[[ SOURCE DATA open ]]
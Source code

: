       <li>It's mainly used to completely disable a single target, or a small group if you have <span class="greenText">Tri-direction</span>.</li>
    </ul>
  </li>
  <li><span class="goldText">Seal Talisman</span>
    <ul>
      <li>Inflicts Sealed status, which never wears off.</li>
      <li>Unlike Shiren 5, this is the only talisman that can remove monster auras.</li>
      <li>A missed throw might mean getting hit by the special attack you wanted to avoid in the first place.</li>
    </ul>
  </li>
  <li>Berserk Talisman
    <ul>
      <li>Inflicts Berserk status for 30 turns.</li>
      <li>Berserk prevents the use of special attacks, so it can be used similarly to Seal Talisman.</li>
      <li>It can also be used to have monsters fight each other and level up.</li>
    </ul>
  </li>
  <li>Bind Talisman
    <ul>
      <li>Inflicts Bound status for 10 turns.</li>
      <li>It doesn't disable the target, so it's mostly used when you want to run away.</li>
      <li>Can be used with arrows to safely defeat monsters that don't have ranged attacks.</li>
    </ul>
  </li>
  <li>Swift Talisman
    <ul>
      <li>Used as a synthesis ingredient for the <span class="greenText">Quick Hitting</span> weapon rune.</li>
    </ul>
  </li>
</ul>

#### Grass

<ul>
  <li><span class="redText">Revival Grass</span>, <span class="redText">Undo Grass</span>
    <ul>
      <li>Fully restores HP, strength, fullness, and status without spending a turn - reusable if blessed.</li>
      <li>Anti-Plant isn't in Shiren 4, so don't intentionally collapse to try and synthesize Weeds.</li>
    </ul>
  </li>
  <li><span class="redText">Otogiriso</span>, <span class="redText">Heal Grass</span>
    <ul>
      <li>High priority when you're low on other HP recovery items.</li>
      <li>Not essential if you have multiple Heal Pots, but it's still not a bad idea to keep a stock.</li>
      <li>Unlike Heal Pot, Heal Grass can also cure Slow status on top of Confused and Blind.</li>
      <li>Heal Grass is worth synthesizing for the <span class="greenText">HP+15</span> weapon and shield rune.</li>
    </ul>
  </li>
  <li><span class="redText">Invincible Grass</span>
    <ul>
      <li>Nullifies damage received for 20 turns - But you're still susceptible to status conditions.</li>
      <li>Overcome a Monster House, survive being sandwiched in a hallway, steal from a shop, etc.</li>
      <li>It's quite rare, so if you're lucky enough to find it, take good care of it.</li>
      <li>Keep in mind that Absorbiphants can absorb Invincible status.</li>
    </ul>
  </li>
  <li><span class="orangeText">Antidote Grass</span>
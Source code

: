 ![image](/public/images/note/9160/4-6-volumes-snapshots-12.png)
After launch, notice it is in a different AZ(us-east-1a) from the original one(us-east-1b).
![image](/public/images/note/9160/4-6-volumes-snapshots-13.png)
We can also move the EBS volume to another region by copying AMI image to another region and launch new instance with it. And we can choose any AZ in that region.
[[ SOURCE DATA closed ]]
WHAT IS NEEDED: Set down all of the data above again, exactly.

TASK RESPONSE:
Source code

:       <li>It's mainly used to completely disable a single target, or a small group if you have <span class="greenText">Tri-direction</span>.</li>
    </ul>
  </li>
  <li><span class="goldText">Seal Talisman</span>
    <ul>
      <li>Inflicts Sealed status, which never wears off.</li>
      <li>Unlike Shiren 5, this is the only talisman that can remove monster auras.</li>
      <li>A missed throw might mean getting hit by the special attack you wanted to avoid in the first place.</li>
    </ul>
  </li>
  <li>Berserk Talisman
    <ul>
      <li>Inflicts Berserk status for 30 turns.</li>
      <li>Berserk prevents the use of special attacks, so it can be used similarly to Seal Talisman.</li>
      <li>It can also be used to have monsters fight each other and level up.</li>
    </ul>
  </li>
  <li>Bind Talisman
    <ul>
      <li>Inflicts Bound status for 10 turns.</li>
      <li>It doesn't disable the target, so it's mostly used when you want to run away.</li>
      <li>Can be used with arrows to safely defeat monsters that don't have ranged attacks.</li>
    </ul>
  </li>
  <li>Swift Talisman
    <ul>
      <li>Used as a synthesis ingredient for the <span class="greenText">Quick Hitting</span> weapon rune.</li>
    </ul>
  </li>
</ul>

#### Grass

<ul>
  <li><span class="redText">Revival Grass</span>, <span class="redText">Undo Grass</span>
    <ul>
      <li>Fully restores HP, strength, fullness, and status without spending a turn - reusable if blessed.</li>
      <li>Anti-Plant isn't in Shiren 4, so don't intentionally collapse to try and synthesize Weeds.</li>
    </ul>
  </li>
  <li><span class="redText">Otogiriso</span>, <span class="redText">Heal Grass</span>
    <ul>
      <li>High priority when you're low on other HP recovery items.</li>
      <li>Not essential if you have multiple Heal Pots, but it's still not a bad idea to keep a stock.</li>
      <li>Unlike Heal Pot, Heal Grass can also cure Slow status on top of Confused and Blind.</li>
      <li>Heal Grass is worth synthesizing for the <span class="greenText">HP+15</span> weapon and shield rune.</li>
    </ul>
  </li>
  <li><span class="redText">Invincible Grass</span>
    <ul>
      <li>Nullifies damage received for 20 turns - But you're still susceptible to status conditions.</li>
      <li>Overcome a Monster House, survive being sandwiched in a hallway, steal from a shop, etc.</li>
      <li>It's quite rare, so if you're lucky enough to find it, take good care of it.</li>
      <li>Keep in mind that Absorbiphants can absorb Invincible status.</li>
    </ul>
  </li>
  <li><span class="orangeText">Antidote Grass</span>
Source code

: ![image](/public/images/note/9160/4-6-volumes-snapshots-12.png)
After launch, notice it is in a different AZ(us-east-1a) from the original one(us-east-1b).
![image](/public/images/note/9160/4-6-volumes-snapshots-13.png)
We can also move the EBS volume to another region by copying AMI image to another region and launch new instance with it. And we can choose any AZ in that region.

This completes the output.